On Apr 8, 9:09 am, Haines Brown <bro...@teufel.hartford-hwp.com>
wrote:
> However, water has gone over the dam. When I turned the machine on its
> side, I ceased having anything at all (no fans, etc.). I suspected the
> power switch, but eventually ruled that out. So I disconnected the power
> supply from anything (except one drive moter for min load) and measured
> voltages, and there were none.
Power supply 'system' includes something separate from the power
supply - a power supply controller. No power supply controller - then
power supply cannot operate.
First, only useful measurement of a power supply is with everything
connected. Measuring with only one load says little. More load means
a more useful number.
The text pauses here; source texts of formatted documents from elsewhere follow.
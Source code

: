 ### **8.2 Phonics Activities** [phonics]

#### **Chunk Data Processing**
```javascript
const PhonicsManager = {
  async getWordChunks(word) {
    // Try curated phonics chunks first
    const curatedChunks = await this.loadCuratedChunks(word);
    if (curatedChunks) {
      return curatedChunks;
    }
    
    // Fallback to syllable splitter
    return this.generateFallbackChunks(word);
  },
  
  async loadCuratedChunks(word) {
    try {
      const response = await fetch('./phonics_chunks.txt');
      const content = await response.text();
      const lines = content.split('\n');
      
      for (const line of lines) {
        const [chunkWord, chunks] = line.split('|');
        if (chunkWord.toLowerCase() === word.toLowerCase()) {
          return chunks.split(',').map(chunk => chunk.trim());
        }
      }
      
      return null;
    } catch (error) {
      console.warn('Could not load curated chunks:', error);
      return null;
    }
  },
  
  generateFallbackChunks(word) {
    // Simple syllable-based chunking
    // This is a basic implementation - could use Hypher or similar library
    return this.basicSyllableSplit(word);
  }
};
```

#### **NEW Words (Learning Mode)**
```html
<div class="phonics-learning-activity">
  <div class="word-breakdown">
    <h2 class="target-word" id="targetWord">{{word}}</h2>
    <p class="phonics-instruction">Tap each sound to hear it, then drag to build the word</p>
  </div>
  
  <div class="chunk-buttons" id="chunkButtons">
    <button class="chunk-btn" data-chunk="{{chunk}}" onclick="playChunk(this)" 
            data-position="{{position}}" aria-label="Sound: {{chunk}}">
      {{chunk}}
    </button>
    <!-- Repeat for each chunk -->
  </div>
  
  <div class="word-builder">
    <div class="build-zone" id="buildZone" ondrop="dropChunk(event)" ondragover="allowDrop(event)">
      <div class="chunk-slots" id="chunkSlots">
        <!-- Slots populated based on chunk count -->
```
A two minute procedure would have identified
which (if anything) in that power supply 'system' is defective AND
provided numbers so that we *know* the replacement part actually fixed
something. Only useful test of a supply is when connected to its
'controller'.
A computer can boot just fine - and the power supply 'system' is
still defective. But those multimeter numbers will even identify
failures sometimes months before those failures cause a computer
crash.
A two minute procedure is "When your computer dies without
warning....." starting 6 Feb 2007 in the newsgroup alt.windows-xp
at:
http://tinyurl.com/yvf9vh
Connector chart to locate each color:
http://www.hardwarebook.net/connecto.../atxpower.html
Numbers from those measurements posted here may elicit further useful
facts. Those same numbers that tell you little can sometimes tell me
something different.
If the power supply is replaced, a new supply is not known working
until again taking those four critical voltage numbers on orange, red,
purple, and yellow wires with a maximum load. Just another reason why
that two minute procedure is so informative.